Presidential and general elections in Bosnia-Herzegovina, a round up one week before the vote

Presidential and general elections in Bosnia-Herzegovina, a round up one week before the vote

25/09/2006 - D-7

On 1st October 2.7 million Bosnian voters will elect the three members of the collegial Presidency of the Republic of Bosnia-Herzegovina (a Croat, a Serb and a Muslim) and the 42 representatives in the Chamber of Representatives, the lower Chamber of Central Parliament. The inhabitants of the Federation of Bosnia Herzegovina[1] will also elect the 98 members of the Chamber of Representatives and those from the 10 cantonal assemblies; the inhabitants of the Serb Republic will elect the 83 members of their National Assembly as well as their President of the Republic and their Vice-Presidents.

2,736,886 voters will have to choose from 36 political parties, 8 coalitions and 12 independent candidates. The number of voters has risen sharply: more than 15% in comparison with the local elections on 2nd October 2004. This is due to a change in the electoral law: registration on the electoral rolls is now automatic; the simple presentation of an identity document is enough to vote on 1st October.

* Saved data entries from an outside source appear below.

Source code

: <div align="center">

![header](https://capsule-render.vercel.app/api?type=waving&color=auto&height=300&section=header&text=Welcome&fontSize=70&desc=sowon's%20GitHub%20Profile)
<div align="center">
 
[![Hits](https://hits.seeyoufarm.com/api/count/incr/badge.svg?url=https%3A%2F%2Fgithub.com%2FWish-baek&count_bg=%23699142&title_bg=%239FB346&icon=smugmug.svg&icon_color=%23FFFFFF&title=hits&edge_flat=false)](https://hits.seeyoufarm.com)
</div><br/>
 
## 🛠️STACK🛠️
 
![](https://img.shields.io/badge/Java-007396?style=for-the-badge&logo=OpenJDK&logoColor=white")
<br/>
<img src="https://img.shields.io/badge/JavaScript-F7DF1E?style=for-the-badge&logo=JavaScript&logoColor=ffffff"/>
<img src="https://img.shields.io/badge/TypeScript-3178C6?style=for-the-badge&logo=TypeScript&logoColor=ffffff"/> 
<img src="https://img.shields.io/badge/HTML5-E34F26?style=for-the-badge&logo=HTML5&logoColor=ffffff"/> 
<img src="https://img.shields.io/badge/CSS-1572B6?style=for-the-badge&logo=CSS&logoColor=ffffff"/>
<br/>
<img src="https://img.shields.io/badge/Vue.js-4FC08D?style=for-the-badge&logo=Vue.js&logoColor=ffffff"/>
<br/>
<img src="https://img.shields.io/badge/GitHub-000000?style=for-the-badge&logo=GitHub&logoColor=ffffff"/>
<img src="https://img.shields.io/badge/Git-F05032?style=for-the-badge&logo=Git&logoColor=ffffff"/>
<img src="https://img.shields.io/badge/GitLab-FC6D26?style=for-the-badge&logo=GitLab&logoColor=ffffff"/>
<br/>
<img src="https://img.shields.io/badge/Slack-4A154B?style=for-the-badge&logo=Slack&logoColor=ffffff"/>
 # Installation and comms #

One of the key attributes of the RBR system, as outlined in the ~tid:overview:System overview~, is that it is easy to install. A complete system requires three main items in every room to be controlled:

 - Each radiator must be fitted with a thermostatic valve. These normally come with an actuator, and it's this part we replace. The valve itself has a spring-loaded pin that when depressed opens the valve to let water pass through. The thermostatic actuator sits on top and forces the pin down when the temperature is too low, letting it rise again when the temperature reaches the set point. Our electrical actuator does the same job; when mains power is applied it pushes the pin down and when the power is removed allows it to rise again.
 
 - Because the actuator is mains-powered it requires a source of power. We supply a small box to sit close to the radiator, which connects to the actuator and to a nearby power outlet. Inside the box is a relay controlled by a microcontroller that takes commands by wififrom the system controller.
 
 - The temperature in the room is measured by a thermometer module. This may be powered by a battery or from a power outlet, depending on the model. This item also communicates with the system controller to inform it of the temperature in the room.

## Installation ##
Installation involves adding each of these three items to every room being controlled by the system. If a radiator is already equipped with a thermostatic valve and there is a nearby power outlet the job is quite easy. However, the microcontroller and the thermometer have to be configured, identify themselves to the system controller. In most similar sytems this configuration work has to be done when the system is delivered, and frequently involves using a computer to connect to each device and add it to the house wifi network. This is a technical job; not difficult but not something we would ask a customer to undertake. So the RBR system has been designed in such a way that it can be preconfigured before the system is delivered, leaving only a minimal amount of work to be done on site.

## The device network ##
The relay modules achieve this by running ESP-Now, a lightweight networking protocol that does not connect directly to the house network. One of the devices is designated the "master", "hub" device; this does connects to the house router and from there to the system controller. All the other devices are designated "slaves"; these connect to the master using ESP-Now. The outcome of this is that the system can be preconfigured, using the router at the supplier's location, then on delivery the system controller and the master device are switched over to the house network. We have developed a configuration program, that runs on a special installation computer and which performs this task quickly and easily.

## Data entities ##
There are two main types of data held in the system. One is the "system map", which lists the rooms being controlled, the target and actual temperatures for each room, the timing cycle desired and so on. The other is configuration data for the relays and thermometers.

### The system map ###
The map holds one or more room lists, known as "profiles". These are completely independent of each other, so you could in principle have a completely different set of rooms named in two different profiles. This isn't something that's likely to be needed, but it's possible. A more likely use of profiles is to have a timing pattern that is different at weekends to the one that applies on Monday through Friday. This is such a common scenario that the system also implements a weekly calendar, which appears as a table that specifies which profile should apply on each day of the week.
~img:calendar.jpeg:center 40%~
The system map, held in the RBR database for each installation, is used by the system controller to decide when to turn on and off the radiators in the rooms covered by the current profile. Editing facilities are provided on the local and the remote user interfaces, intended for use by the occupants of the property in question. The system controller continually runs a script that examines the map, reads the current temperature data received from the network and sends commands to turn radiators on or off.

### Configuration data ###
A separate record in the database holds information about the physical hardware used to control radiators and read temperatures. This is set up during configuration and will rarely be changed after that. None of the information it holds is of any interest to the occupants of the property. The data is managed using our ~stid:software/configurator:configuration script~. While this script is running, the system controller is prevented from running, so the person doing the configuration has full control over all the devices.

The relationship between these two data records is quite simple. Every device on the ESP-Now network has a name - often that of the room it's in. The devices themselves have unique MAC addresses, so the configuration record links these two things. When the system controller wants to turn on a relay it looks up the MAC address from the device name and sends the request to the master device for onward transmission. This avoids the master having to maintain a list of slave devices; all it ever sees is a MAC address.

Just one week before the election the mood of the electoral campaign is particularly venomous. Ultra-nationalist comments, all types of accusations, verbal sensationalism, unacceptable suggestions, rash promises do not help mobilising voters who are already not very willing to fulfil their civic duty. According to the polls 48.5% of Bosnians are about to abstain and most of them believe that three quarters (75%) of the promises made during the last presidential and parliamentary elections in 2002 have not been kept.

The leader of the Independent Social Democrat Party (SNSD) and Prime Minister of the Serb Republic, Milorad Dodik, has requested the organisation of a referendum on the independence of the Serb Republic. He wants Bosnia-Herzegovina to be transformed into a federation so that the Serb Republic finally enjoys the same status as the Federation of Bosnia-Herzegovina. "We want to be on an equal footing with Bosnia-Herzegovina and if this cannot be achieved, if the Serb Republic does not enjoy equality it will be independent," he declared on 5th September. He justified his attitude by the attitude adopted by the Muslims who are calling for the abolition of the Serb entity. "This is our message: either the talk about the abolition of the Serb Republic stops or we shall organise a referendum," repeats Milorad Dodik.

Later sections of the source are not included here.